Friday

By the pricking of my fingers ...

    Her eyes peered into the shadows. At first, she saw nothing, but her fingers suddenly felt as if tiny needles pressed into them. She knew it to be sign of supernatural evil lurking nearby, her fingers pricking on other occasions whenever demonic spirits wandered the halls of Bärenthoren castle seeking redemption or revenge.
    By the pricking of my fingers, something wicked nearby lingers.  
    The only object that demanded her attention near the George III globe was the painting her mother had purchased from Augustus of Poland only two years before in 1741—a work by the Dutch painter Vermeer entitled, Girl Reading a Letter at an Open Window. Nothing unusual there. But then, about to turn away from the painting and search further, Freddie noticed a frighteningly odd thing:
    The image of the girl in the painting had vanished!
    The princess blinked ... Nothing changed.
    Only a dark silhouette remained, and she believed it a trick of light. Or was she going mad? She knew of elixirs that tortured the victim’s mind with apparitions before they died. 

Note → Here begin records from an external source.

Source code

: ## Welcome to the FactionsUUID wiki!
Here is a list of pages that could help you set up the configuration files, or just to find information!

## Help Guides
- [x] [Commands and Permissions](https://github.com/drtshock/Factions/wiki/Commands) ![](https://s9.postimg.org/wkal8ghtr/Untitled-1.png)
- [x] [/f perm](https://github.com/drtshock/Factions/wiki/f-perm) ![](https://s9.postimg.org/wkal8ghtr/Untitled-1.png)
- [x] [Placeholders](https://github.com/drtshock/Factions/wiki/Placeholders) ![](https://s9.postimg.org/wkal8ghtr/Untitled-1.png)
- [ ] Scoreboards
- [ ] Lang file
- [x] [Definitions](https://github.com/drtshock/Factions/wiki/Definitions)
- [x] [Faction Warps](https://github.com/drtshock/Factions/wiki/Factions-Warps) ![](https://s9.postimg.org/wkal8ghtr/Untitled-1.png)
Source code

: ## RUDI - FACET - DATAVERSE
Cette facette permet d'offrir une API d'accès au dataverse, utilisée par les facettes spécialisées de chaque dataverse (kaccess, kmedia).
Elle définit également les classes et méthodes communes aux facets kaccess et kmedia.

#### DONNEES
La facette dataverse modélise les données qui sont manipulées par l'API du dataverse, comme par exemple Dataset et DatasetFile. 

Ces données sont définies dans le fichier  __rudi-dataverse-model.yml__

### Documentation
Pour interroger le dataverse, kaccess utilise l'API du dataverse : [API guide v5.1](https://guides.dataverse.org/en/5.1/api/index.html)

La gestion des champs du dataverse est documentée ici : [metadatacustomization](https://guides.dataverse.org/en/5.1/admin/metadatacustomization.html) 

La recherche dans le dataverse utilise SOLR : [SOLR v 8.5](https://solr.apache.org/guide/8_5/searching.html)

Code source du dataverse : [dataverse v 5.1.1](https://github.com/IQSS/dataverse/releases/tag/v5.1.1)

    Are you trying to poison me now, mother?
    Before she could consider it further, she heard the titter once more, cold and low, poking out from that dark corner just below the painting … and something moved, I know something moved. Fight or flight, Freddie? She saw a roundness, a vague shape take form, and she imagined a head nearly a foot above the floor.
    But no, it wasn’t her imagination.
    The shape floated towards her out of the shadows, slowly, and what emerged into the light appeared like nothing she had ever seen: a thing so twisted, so out of place in her world, in any world dreamed by women or men or God that it made her doubt her own sanity even more.
    The upper body of the unholy thing hovered in the air above the floor without legs or support, drifting into the light. Freddie recognized the muddy blond hair pulled back from her forehead, the thin coils of curl, the colors of the old dress, and that face now dour and smirking at Freddie, as if it knew a dark secret or a wicked event that would soon harm her more than she could imagine.